A história se passa entre 1857 e 1870, abarcando o fim da escravidão nos Estados Unidos e a Guerra Civil Americana; e tem como cenário as margens do rio Mississippi, que corta os Estados Unidos e faz lembrar os livros As Aventuras de Tom Sawyer e As Aventuras de Huckleberry Finn, de Mark Twain – as frequentes menções e aparições da cidade de New Orleans também remetem, propositalmente ou não, a Entrevista Com o Vampiro, de Anne Rice, já que Louis, o narrador da história, vivia nas proximidades. Abner Marsh, um capitão falido, vê sua sorte mudar ao ser contatado por Joshua York, um excêntrico milionário que quer investir em sua companhia de vapores, dando a Marsh a oportunidade de construir o maior, mais veloz e mais luxuoso barco do rio, o Fevre Dream. Em troca, Marsh deve apenas evitar fazer perguntas sobre os estranhos hábitos de York – e de seus igualmente estranhos amigos -, como o fato de que ele só sai de sua cabine à noite ou de que prefere beber um estranho licor com gosto de podridão em vez dos caros vinhos e uísques oferecidos a bordo do Fevre Dream. Enquanto parte do livro é narrada sob o ponto de vista de Marsh, há trechos descritos por Sour Billy Tipton, capataz de Damon Julian, um fazendeiro com hábitos tão exóticos quanto os de York. É claro que, em certo ponto, o capitão começa a fazer as perguntas que não deveria fazer – e, quando ambas as narrativas se encontram, presenciamos o embate entre a improvável dupla formada por Marsh e York e os terríveis poderes de Damon Julian.
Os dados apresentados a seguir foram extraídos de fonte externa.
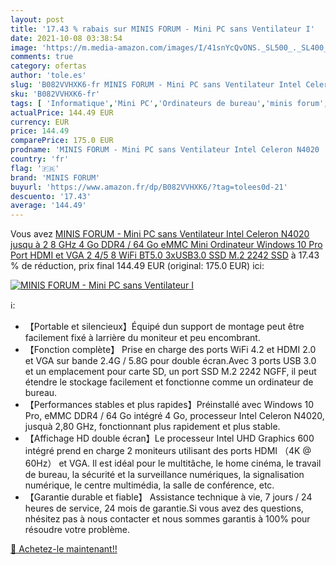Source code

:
 ```yaml
---
layout: post
title: '17.43 % rabais sur MINIS FORUM - Mini PC sans Ventilateur I'
date: 2021-10-08 03:38:54
image: 'https://m.media-amazon.com/images/I/41snYcQvONS._SL500_._SL400_.jpg'
comments: true
category: ofertas
author: 'tole.es'
slug: 'B082VVHXK6-fr MINIS FORUM - Mini PC sans Ventilateur Intel Celeron N4020...'
sku: 'B082VVHXK6-fr'
tags: [ 'Informatique','Mini PC','Ordinateurs de bureau','minis forum', ]
actualPrice: 144.49 EUR
currency: EUR
price: 144.49
comparePrice: 175.0 EUR
prodname: 'MINIS FORUM - Mini PC sans Ventilateur Intel Celeron N4020  jusqu à 2 8 GHz  4 Go DDR4 / 64 Go eMMC Mini Ordinateur Windows 10 Pro Port HDMI et VGA 2 4/5 8 WiFi BT5.0 3xUSB3.0  SSD M.2 2242 SSD'
country: 'fr'
flag: '🇫🇷'
brand: 'MINIS FORUM'
buyurl: 'https://www.amazon.fr/dp/B082VVHXK6/?tag=tolees0d-21'
descuento: '17.43'
average: '144.49'
---
```


Vous avez [MINIS FORUM - Mini PC sans Ventilateur Intel Celeron N4020  jusqu à 2 8 GHz  4 Go DDR4 / 64 Go eMMC Mini Ordinateur Windows 10 Pro Port HDMI et VGA 2 4/5 8 WiFi BT5.0 3xUSB3.0  SSD M.2 2242 SSD](https://www.amazon.fr/dp/B082VVHXK6/?tag=tolees0d-21)  à  17.43 % de réduction, prix final  144.49 EUR (original: 175.0 EUR) ici:

[![MINIS FORUM - Mini PC sans Ventilateur I](https://m.media-amazon.com/images/I/41snYcQvONS._SL500_._SL400_.jpg)](https://www.amazon.fr/dp/B082VVHXK6/?tag=tolees0d-21)

ℹ️:

- 【Portable et silencieux】Équipé dun support de montage peut être facilement fixé à larrière du moniteur et peu encombrant.
- 【Fonction complète】 Prise en charge des ports WiFi 4.2 et HDMI 2.0 et VGA sur bande 2.4G / 5.8G pour double écran.Avec 3 ports USB 3.0 et un emplacement pour carte SD, un port SSD M.2 2242 NGFF, il peut étendre le stockage facilement et fonctionne comme un ordinateur de bureau.
- 【Performances stables et plus rapides】Préinstallé avec Windows 10 Pro, eMMC DDR4 / 64 Go intégré 4 Go, processeur Intel Celeron N4020, jusquà 2,80 GHz, fonctionnant plus rapidement et plus stable.
- 【Affichage HD double écran】Le processeur Intel UHD Graphics 600 intégré prend en charge 2 moniteurs utilisant des ports HDMI （4K @ 60Hz） et VGA. Il est idéal pour le multitâche, le home cinéma, le travail de bureau, la sécurité et la surveillance numériques, la signalisation numérique, le centre multimédia, la salle de conférence, etc.
- 【Garantie durable et fiable】 Assistance technique à vie, 7 jours / 24 heures de service, 24 mois de garantie.Si vous avez des questions, nhésitez pas à nous contacter et nous sommes garantis à 100% pour résoudre votre problème.

[🛒 Achetez-le maintenant!!](https://www.amazon.fr/dp/B082VVHXK6/?tag=tolees0d-21)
George R.R. Martin constrói sua trama devagar, de maneira quase sutil no começo, como era comum nos romances de horror dos anos 1980 – mas pode dar uma certa agonia para os leitores de hoje em dia (principalmente em momentos como, por exemplo, quando York inventa para Marsh uma história sobre não ser um vampiro – quem você acha que está enganando, York?). Mas vale a espera. Os personagens, como sempre nas histórias de Martin, são bastante bem construídos: se no começo Joshua York se parece com Lestat, com seu charme, erudição e beleza, logo percebemos que, enquanto a maior estrela das histórias de Anne Rice só está preocupada em aproveitar o que a vida vampírica tem de bom, York é atormentado por uma série de perguntas sem resposta – e motivado por uma espécie de missão pessoal. E, embora Sonho Febril seja uma leitura leve e rápida, ainda tem profundidade suficiente para fazer o leitor viajar, se questionar, refletir sobre conceitos como respeito e amizade – e, por que não, em determinados momentos, sentir até mesmo um pouquinho de medo.